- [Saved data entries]
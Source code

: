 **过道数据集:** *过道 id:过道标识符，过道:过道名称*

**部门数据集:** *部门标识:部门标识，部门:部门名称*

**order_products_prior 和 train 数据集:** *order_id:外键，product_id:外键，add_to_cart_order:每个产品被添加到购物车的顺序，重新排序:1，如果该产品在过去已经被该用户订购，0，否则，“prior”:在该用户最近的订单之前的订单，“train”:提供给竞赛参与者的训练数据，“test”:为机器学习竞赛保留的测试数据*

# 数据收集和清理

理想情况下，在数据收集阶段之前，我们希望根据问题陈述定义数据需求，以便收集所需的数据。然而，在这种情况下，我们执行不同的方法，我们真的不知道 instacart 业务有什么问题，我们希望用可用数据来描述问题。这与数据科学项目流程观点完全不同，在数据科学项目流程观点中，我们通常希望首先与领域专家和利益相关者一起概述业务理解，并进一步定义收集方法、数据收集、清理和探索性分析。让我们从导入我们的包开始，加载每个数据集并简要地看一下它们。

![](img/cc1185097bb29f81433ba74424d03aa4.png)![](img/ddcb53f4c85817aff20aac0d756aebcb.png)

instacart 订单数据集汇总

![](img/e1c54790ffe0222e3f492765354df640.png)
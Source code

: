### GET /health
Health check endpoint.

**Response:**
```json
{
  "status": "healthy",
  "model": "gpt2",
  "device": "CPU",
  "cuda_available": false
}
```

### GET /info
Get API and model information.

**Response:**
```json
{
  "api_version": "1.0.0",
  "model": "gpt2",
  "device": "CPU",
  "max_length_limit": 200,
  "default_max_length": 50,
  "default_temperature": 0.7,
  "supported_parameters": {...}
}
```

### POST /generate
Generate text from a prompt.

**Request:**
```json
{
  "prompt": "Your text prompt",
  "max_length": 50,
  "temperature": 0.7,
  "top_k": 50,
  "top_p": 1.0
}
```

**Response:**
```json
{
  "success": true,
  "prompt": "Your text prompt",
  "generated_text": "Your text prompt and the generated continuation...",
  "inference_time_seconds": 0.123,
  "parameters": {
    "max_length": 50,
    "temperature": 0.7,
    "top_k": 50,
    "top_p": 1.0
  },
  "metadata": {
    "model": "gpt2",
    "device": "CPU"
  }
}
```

- [GOAL OF THE EXERCISE]
From the first line to the last, return the data exactly.

- [FINISHED EXERCISE]
Source code

: **过道数据集:** *过道 id:过道标识符，过道:过道名称*

**部门数据集:** *部门标识:部门标识，部门:部门名称*

**order_products_prior 和 train 数据集:** *order_id:外键，product_id:外键，add_to_cart_order:每个产品被添加到购物车的顺序，重新排序:1，如果该产品在过去已经被该用户订购，0，否则，“prior”:在该用户最近的订单之前的订单，“train”:提供给竞赛参与者的训练数据，“test”:为机器学习竞赛保留的测试数据*

# 数据收集和清理

理想情况下，在数据收集阶段之前，我们希望根据问题陈述定义数据需求，以便收集所需的数据。然而，在这种情况下，我们执行不同的方法，我们真的不知道 instacart 业务有什么问题，我们希望用可用数据来描述问题。这与数据科学项目流程观点完全不同，在数据科学项目流程观点中，我们通常希望首先与领域专家和利益相关者一起概述业务理解，并进一步定义收集方法、数据收集、清理和探索性分析。让我们从导入我们的包开始，加载每个数据集并简要地看一下它们。

![](img/cc1185097bb29f81433ba74424d03aa4.png)![](img/ddcb53f4c85817aff20aac0d756aebcb.png)

instacart 订单数据集汇总

![](img/e1c54790ffe0222e3f492765354df640.png)
Source code

:### GET /health
Health check endpoint.

**Response:**
```json
{
  "status": "healthy",
  "model": "gpt2",
  "device": "CPU",
  "cuda_available": false
}
```

### GET /info
Get API and model information.

**Response:**
```json
{
  "api_version": "1.0.0",
  "model": "gpt2",
  "device": "CPU",
  "max_length_limit": 200,
  "default_max_length": 50,
  "default_temperature": 0.7,
  "supported_parameters": {...}
}
```

### POST /generate
Generate text from a prompt.

**Request:**
```json
{
  "prompt": "Your text prompt",
  "max_length": 50,
  "temperature": 0.7,
  "top_k": 50,
  "top_p": 1.0
}
```

**Response:**
```json
{
  "success": true,
  "prompt": "Your text prompt",
  "generated_text": "Your text prompt and the generated continuation...",
  "inference_time_seconds": 0.123,
  "parameters": {
    "max_length": 50,
    "temperature": 0.7,
    "top_k": 50,
    "top_p": 1.0
  },
  "metadata": {
    "model": "gpt2",
    "device": "CPU"
  }
}
```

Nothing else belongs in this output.